Only the lines below between the ones containing "- **Progress Indicator**: Visual" and "- **Category Filtering**: Filter projects", inclusive, are to be reproduced, each exactly as it stands.

*** Task material Section Begins ***

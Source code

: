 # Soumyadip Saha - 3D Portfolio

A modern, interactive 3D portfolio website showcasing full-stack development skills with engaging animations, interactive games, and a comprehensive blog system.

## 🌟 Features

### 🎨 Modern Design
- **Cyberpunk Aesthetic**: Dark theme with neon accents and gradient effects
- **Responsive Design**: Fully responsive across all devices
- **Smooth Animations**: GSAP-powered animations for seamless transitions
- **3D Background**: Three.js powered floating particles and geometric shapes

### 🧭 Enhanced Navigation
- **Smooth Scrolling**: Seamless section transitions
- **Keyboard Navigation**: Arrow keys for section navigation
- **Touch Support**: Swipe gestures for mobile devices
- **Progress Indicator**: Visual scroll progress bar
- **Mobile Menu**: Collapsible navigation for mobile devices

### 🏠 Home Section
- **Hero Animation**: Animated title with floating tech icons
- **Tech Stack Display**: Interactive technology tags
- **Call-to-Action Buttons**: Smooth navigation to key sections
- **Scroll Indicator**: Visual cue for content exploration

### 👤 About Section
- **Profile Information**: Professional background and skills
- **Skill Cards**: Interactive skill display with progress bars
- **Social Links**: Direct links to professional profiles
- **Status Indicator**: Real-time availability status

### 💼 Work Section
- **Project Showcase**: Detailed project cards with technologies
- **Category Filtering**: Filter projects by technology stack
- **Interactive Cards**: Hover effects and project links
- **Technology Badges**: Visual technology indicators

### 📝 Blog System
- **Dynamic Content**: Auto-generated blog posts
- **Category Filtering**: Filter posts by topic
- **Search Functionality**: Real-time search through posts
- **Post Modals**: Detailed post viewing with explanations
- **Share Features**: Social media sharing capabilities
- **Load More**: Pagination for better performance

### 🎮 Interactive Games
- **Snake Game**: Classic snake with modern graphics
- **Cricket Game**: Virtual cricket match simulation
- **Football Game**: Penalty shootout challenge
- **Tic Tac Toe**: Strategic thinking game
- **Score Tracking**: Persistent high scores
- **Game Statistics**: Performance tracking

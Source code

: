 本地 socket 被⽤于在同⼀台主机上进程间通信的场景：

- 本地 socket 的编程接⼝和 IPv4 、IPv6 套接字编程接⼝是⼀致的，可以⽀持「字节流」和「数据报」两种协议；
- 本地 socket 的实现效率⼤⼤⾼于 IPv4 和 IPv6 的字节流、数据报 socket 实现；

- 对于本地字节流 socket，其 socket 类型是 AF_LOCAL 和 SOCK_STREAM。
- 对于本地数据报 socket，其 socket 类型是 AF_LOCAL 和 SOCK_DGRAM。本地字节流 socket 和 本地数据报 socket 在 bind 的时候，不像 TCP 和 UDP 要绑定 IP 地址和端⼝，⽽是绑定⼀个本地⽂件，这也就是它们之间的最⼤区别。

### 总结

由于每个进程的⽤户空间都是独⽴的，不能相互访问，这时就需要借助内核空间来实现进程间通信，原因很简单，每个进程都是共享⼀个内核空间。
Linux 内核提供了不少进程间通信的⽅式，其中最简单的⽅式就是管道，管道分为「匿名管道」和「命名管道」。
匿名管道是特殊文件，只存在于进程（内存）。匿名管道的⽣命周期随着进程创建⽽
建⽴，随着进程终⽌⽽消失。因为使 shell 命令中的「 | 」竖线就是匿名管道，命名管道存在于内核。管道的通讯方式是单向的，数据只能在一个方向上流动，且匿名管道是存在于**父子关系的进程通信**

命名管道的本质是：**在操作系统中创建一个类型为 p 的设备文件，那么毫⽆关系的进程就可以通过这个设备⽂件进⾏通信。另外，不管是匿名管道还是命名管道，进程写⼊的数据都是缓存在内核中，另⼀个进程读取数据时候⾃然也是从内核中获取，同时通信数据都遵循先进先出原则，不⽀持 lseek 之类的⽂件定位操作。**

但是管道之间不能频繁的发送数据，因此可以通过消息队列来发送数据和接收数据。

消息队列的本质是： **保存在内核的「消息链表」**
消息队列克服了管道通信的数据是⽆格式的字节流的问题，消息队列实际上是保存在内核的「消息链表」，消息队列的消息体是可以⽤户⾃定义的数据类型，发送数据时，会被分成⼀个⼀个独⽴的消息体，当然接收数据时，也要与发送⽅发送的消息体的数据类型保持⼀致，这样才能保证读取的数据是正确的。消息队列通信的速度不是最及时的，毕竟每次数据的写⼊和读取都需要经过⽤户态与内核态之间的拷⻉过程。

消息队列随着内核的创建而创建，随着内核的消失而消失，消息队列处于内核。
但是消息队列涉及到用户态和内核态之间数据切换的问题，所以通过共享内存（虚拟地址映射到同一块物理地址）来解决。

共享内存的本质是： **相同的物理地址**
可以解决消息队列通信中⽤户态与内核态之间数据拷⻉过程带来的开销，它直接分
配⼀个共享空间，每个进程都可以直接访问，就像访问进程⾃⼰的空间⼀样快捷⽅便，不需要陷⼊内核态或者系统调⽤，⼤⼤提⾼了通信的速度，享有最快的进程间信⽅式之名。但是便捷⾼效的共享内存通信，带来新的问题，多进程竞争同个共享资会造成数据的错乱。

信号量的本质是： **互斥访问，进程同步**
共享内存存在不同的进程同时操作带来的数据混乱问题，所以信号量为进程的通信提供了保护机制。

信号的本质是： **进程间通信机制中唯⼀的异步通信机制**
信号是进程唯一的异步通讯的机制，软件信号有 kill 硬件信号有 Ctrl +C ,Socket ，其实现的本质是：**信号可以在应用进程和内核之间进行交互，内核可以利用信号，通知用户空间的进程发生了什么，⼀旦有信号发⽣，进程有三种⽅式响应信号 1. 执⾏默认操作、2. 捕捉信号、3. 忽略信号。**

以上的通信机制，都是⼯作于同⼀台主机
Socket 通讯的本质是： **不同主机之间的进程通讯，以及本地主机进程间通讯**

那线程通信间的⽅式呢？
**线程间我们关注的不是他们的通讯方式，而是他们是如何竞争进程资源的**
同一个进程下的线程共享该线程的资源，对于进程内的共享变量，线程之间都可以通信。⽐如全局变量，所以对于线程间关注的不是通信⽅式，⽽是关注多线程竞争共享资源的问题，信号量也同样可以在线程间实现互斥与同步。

*** Task material Section Ends ***

◆ Answer to this task ◆
- **Progress Indicator**: Visual scroll progress bar
- **Mobile Menu**: Collapsible navigation for mobile devices

### 🏠 Home Section
- **Hero Animation**: Animated title with floating tech icons
- **Tech Stack Display**: Interactive technology tags
- **Call-to-Action Buttons**: Smooth navigation to key sections
- **Scroll Indicator**: Visual cue for content exploration

### 👤 About Section
- **Profile Information**: Professional background and skills
- **Skill Cards**: Interactive skill display with progress bars
- **Social Links**: Direct links to professional profiles
- **Status Indicator**: Real-time availability status

### 💼 Work Section
- **Project Showcase**: Detailed project cards with technologies
- **Category Filtering**: Filter projects by technology stack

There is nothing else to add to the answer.